After my Planned Parenthood appointment, I was so upset and confused

After my Planned Parenthood appointment, I was so upset and confused. It wasn’t anything they said. I had felt so alone ever since I found out I was pregnant. I saw a sign that said: “NOT okay to be pregnant?” Nope, it was not okay for me to be pregnant. I called the number for Support Circle.

My husband and I had known each other since middle school. We were high school sweethearts and married after our freshman year in college when I became pregnant with our first child. The fairytale ended pretty abruptly when I had to drop out of UC Berkeley to work, care for an infant and put my husband through college. We had three more children since and I became a stay-at-home mom. I just started working again a few months ago. I had to start at the bottom again. Now separated, things were not looking good for reconciliation.

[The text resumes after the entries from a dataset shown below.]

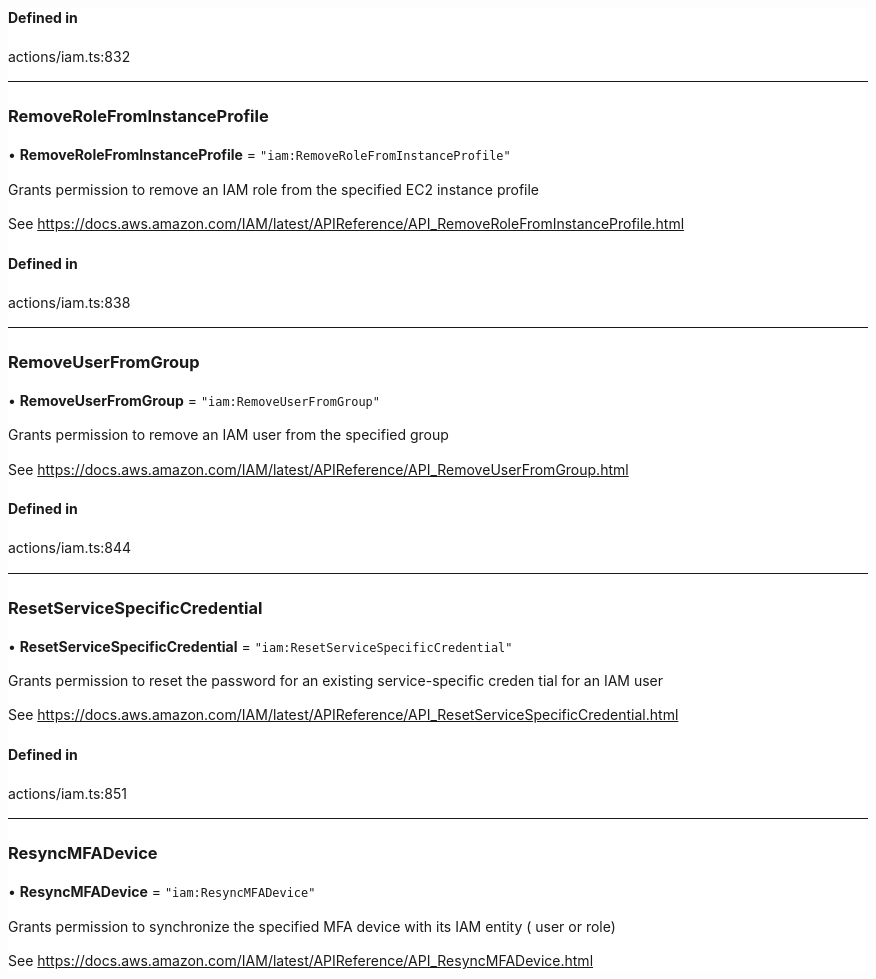 #### Defined in

actions/iam.ts:832

___

### RemoveRoleFromInstanceProfile

• **RemoveRoleFromInstanceProfile** = ``"iam:RemoveRoleFromInstanceProfile"``

Grants permission to remove an IAM role from the specified EC2 instance profile

See https://docs.aws.amazon.com/IAM/latest/APIReference/API_RemoveRoleFromInstanceProfile.html

#### Defined in

actions/iam.ts:838

___

### RemoveUserFromGroup

• **RemoveUserFromGroup** = ``"iam:RemoveUserFromGroup"``

Grants permission to remove an IAM user from the specified group

See https://docs.aws.amazon.com/IAM/latest/APIReference/API_RemoveUserFromGroup.html

#### Defined in

actions/iam.ts:844

___

### ResetServiceSpecificCredential

• **ResetServiceSpecificCredential** = ``"iam:ResetServiceSpecificCredential"``

Grants permission to reset the password for an existing service-specific creden
tial for an IAM user

See https://docs.aws.amazon.com/IAM/latest/APIReference/API_ResetServiceSpecificCredential.html

#### Defined in

actions/iam.ts:851

___

### ResyncMFADevice

• **ResyncMFADevice** = ``"iam:ResyncMFADevice"``

Grants permission to synchronize the specified MFA device with its IAM entity (
user or role)

See https://docs.aws.amazon.com/IAM/latest/APIReference/API_ResyncMFADevice.html
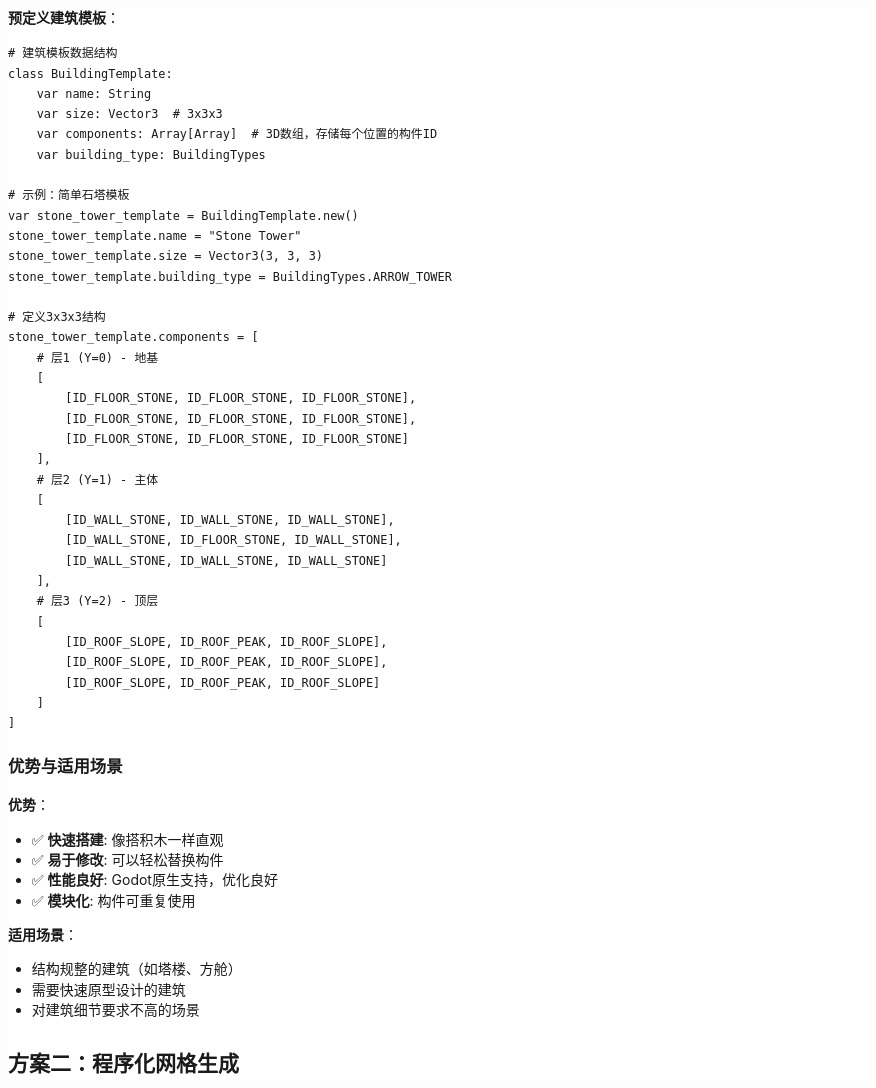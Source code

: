 **预定义建筑模板**：
```gdscript
# 建筑模板数据结构
class BuildingTemplate:
    var name: String
    var size: Vector3  # 3x3x3
    var components: Array[Array]  # 3D数组，存储每个位置的构件ID
    var building_type: BuildingTypes
    
# 示例：简单石塔模板
var stone_tower_template = BuildingTemplate.new()
stone_tower_template.name = "Stone Tower"
stone_tower_template.size = Vector3(3, 3, 3)
stone_tower_template.building_type = BuildingTypes.ARROW_TOWER

# 定义3x3x3结构
stone_tower_template.components = [
    # 层1 (Y=0) - 地基
    [
        [ID_FLOOR_STONE, ID_FLOOR_STONE, ID_FLOOR_STONE],
        [ID_FLOOR_STONE, ID_FLOOR_STONE, ID_FLOOR_STONE],
        [ID_FLOOR_STONE, ID_FLOOR_STONE, ID_FLOOR_STONE]
    ],
    # 层2 (Y=1) - 主体
    [
        [ID_WALL_STONE, ID_WALL_STONE, ID_WALL_STONE],
        [ID_WALL_STONE, ID_FLOOR_STONE, ID_WALL_STONE],
        [ID_WALL_STONE, ID_WALL_STONE, ID_WALL_STONE]
    ],
    # 层3 (Y=2) - 顶层
    [
        [ID_ROOF_SLOPE, ID_ROOF_PEAK, ID_ROOF_SLOPE],
        [ID_ROOF_SLOPE, ID_ROOF_PEAK, ID_ROOF_SLOPE],
        [ID_ROOF_SLOPE, ID_ROOF_PEAK, ID_ROOF_SLOPE]
    ]
]
```

### 优势与适用场景

**优势**：
- ✅ **快速搭建**: 像搭积木一样直观
- ✅ **易于修改**: 可以轻松替换构件
- ✅ **性能良好**: Godot原生支持，优化良好
- ✅ **模块化**: 构件可重复使用

**适用场景**：
- 结构规整的建筑（如塔楼、方舱）
- 需要快速原型设计的建筑
- 对建筑细节要求不高的场景

## 方案二：程序化网格生成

When I missed my period, I thought it was stress from the separation. But when I got sick walking through our apartment hallway, smelling the different aromas of our neighbor’s cooking, I knew I was pregnant. I’m barely making it with four children on my own. I just couldn’t imagine having five children with cost of living so expensive in the Bay Area. I made that Planned Parenthood appointment to have an abortion, in part, so I won’t have to listen to my mother if she found out I was pregnant again.

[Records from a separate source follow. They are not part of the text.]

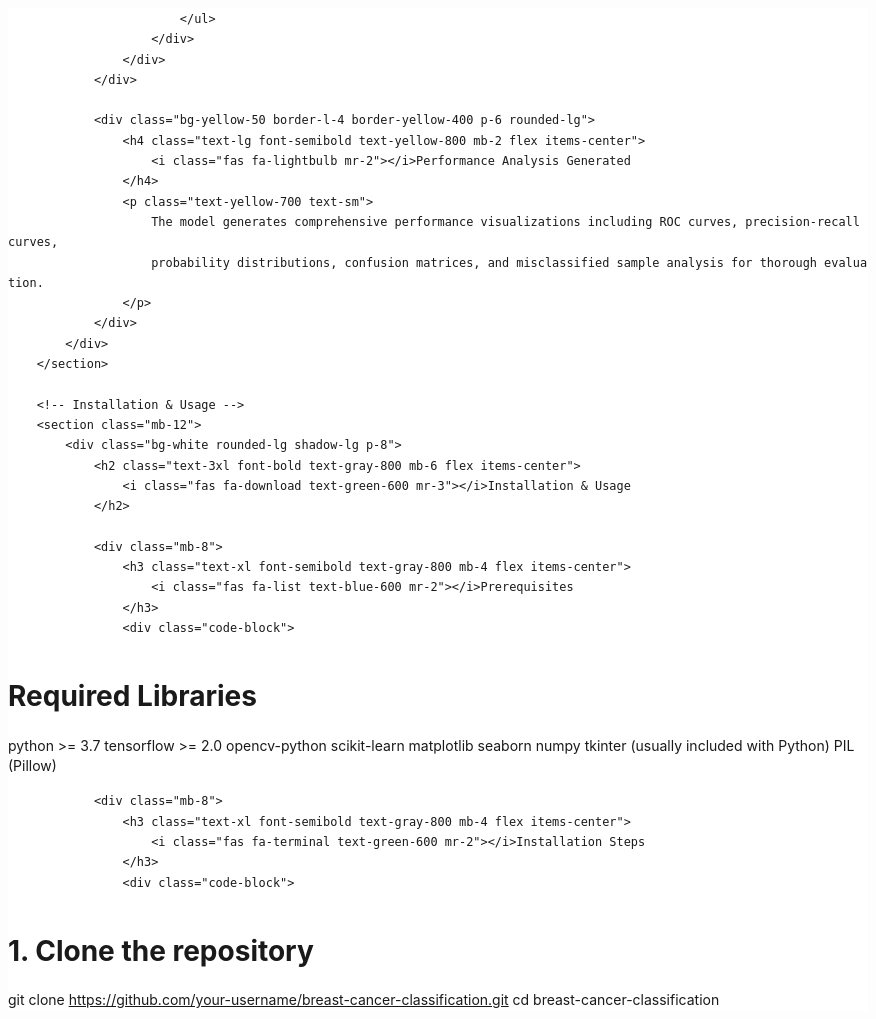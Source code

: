                             </ul>
                        </div>
                    </div>
                </div>

                <div class="bg-yellow-50 border-l-4 border-yellow-400 p-6 rounded-lg">
                    <h4 class="text-lg font-semibold text-yellow-800 mb-2 flex items-center">
                        <i class="fas fa-lightbulb mr-2"></i>Performance Analysis Generated
                    </h4>
                    <p class="text-yellow-700 text-sm">
                        The model generates comprehensive performance visualizations including ROC curves, precision-recall curves, 
                        probability distributions, confusion matrices, and misclassified sample analysis for thorough evaluation.
                    </p>
                </div>
            </div>
        </section>

        <!-- Installation & Usage -->
        <section class="mb-12">
            <div class="bg-white rounded-lg shadow-lg p-8">
                <h2 class="text-3xl font-bold text-gray-800 mb-6 flex items-center">
                    <i class="fas fa-download text-green-600 mr-3"></i>Installation & Usage
                </h2>
                
                <div class="mb-8">
                    <h3 class="text-xl font-semibold text-gray-800 mb-4 flex items-center">
                        <i class="fas fa-list text-blue-600 mr-2"></i>Prerequisites
                    </h3>
                    <div class="code-block">
# Required Libraries
python >= 3.7
tensorflow >= 2.0
opencv-python
scikit-learn
matplotlib
seaborn
numpy
tkinter (usually included with Python)
PIL (Pillow)
                    </div>
                </div>

                <div class="mb-8">
                    <h3 class="text-xl font-semibold text-gray-800 mb-4 flex items-center">
                        <i class="fas fa-terminal text-green-600 mr-2"></i>Installation Steps
                    </h3>
                    <div class="code-block">
# 1. Clone the repository
git clone https://github.com/your-username/breast-cancer-classification.git
cd breast-cancer-classification
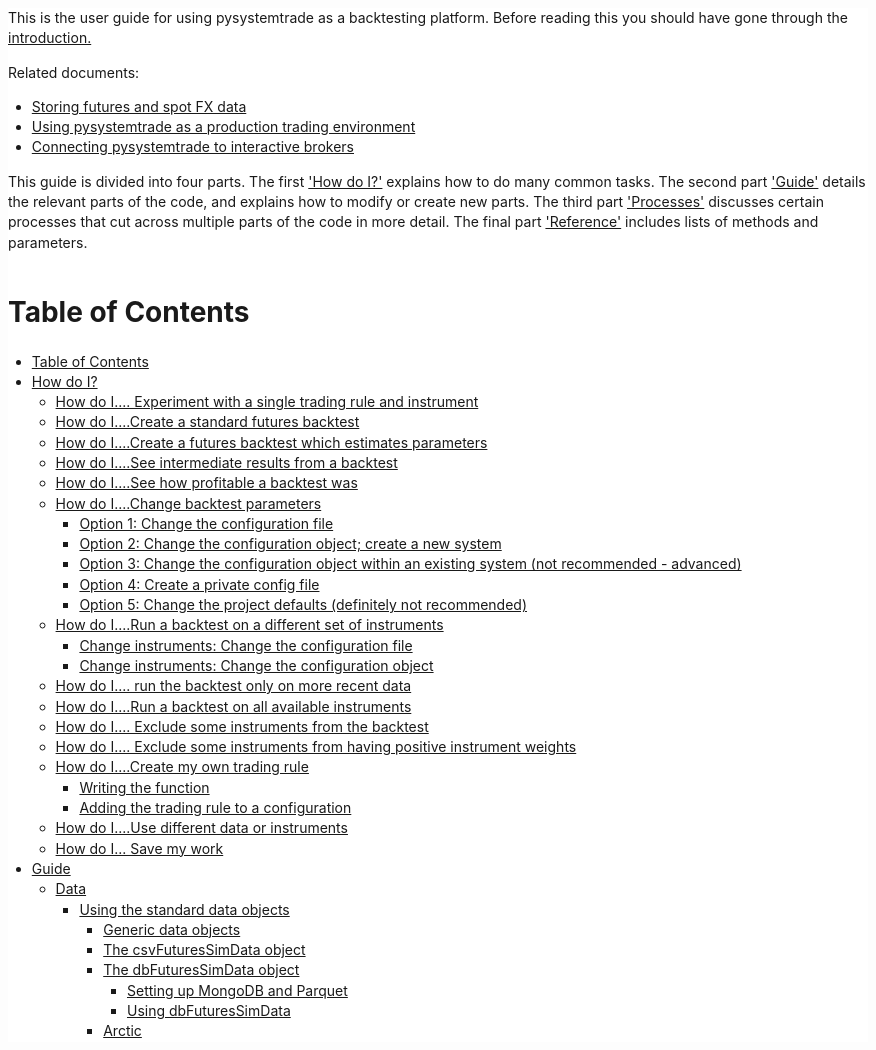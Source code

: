 This is the user guide for using pysystemtrade as a backtesting platform. Before reading this you should have gone through the [introduction.](/docs/introduction.md)

Related documents:

- [Storing futures and spot FX data](/docs/data.md)
- [Using pysystemtrade as a production trading environment](/docs/production.md)
- [Connecting pysystemtrade to interactive brokers](/docs/IB.md)


This guide is divided into four parts. The first ['How do I?'](#how-do-i) explains how to do many common tasks. The second part ['Guide'](#guide) details the relevant parts of the code, and explains how to modify or create new parts. The third part ['Processes'](#Processes) discusses certain processes that cut across multiple parts of the code in more detail. The final part ['Reference'](#reference) includes lists of methods and parameters.

Table of Contents
=================


* [Table of Contents](#table-of-contents)
* [How do I?](#how-do-i)
   * [How do I.... Experiment with a single trading rule and instrument](#how-do-i-experiment-with-a-single-trading-rule-and-instrument)
   * [How do I....Create a standard futures backtest](#how-do-icreate-a-standard-futures-backtest)
   * [How do I....Create a futures backtest which estimates parameters](#how-do-icreate-a-futures-backtest-which-estimates-parameters)
   * [How do I....See intermediate results from a backtest](#how-do-isee-intermediate-results-from-a-backtest)
   * [How do I....See how profitable a backtest was](#how-do-isee-how-profitable-a-backtest-was)
   * [How do I....Change backtest parameters](#how-do-ichange-backtest-parameters)
      * [Option 1: Change the configuration file](#option-1-change-the-configuration-file)
      * [Option 2: Change the configuration object; create a new system](#option-2-change-the-configuration-object-create-a-new-system)
      * [Option 3: Change the configuration object within an existing system (not recommended - advanced)](#option-3-change-the-configuration-object-within-an-existing-system-not-recommended---advanced)
      * [Option 4: Create a private config file](#option-4-create-a-private-config-file)
      * [Option 5: Change the project defaults (definitely not recommended)](#option-5-change-the-project-defaults-definitely-not-recommended)
   * [How do I....Run a backtest on a different set of instruments](#how-do-irun-a-backtest-on-a-different-set-of-instruments)
      * [Change instruments: Change the configuration file](#change-instruments-change-the-configuration-file)
      * [Change instruments: Change the configuration object](#change-instruments-change-the-configuration-object)
   * [How do I.... run the backtest only on more recent data](#how-do-i-run-the-backtest-only-on-more-recent-data)
   * [How do I....Run a backtest on all available instruments](#how-do-irun-a-backtest-on-all-available-instruments)
   * [How do I.... Exclude some instruments from the backtest](#how-do-i-exclude-some-instruments-from-the-backtest)
   * [How do I.... Exclude some instruments from having positive instrument weights](#how-do-i-exclude-some-instruments-from-having-positive-instrument-weights)
   * [How do I....Create my own trading rule](#how-do-icreate-my-own-trading-rule)
      * [Writing the function](#writing-the-function)
      * [Adding the trading rule to a configuration](#adding-the-trading-rule-to-a-configuration)
   * [How do I....Use different data or instruments](#how-do-iuse-different-data-or-instruments)
   * [How do I... Save my work](#how-do-i-save-my-work)
* [Guide](#guide)
   * [Data](#data)
      * [Using the standard data objects](#using-the-standard-data-objects)
         * [Generic data objects](#generic-data-objects)
         * [The csvFuturesSimData object](#the-csvfuturessimdata-object)
         * [The dbFuturesSimData object](#the-dbfuturessimdata-object)
            * [Setting up MongoDB and Parquet](#setting-up-mongodb-and-parquet)
            * [Using dbFuturesSimData](#using-dbfuturessimdata)
         * [Arctic](#arctic)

When I went in to Support Circle, the staff were so kind and friendly, I was able to relax. I unloaded everything I was dealing with on Jackie, my patient advocate. It felt so good to be able to talk and get it all out. She listened. More than that, it did not feel like I was being judged at all. Jackie even gave me a number of resources that could help me if I decide to carry this baby to term or if I decide to place it for adoption.

I don’t know yet, if I will schedule another Planned Parenthood appointment to have an abortion. I do know how thankful I am for Support Circle and their great team. I don’t feel as alone as I did before.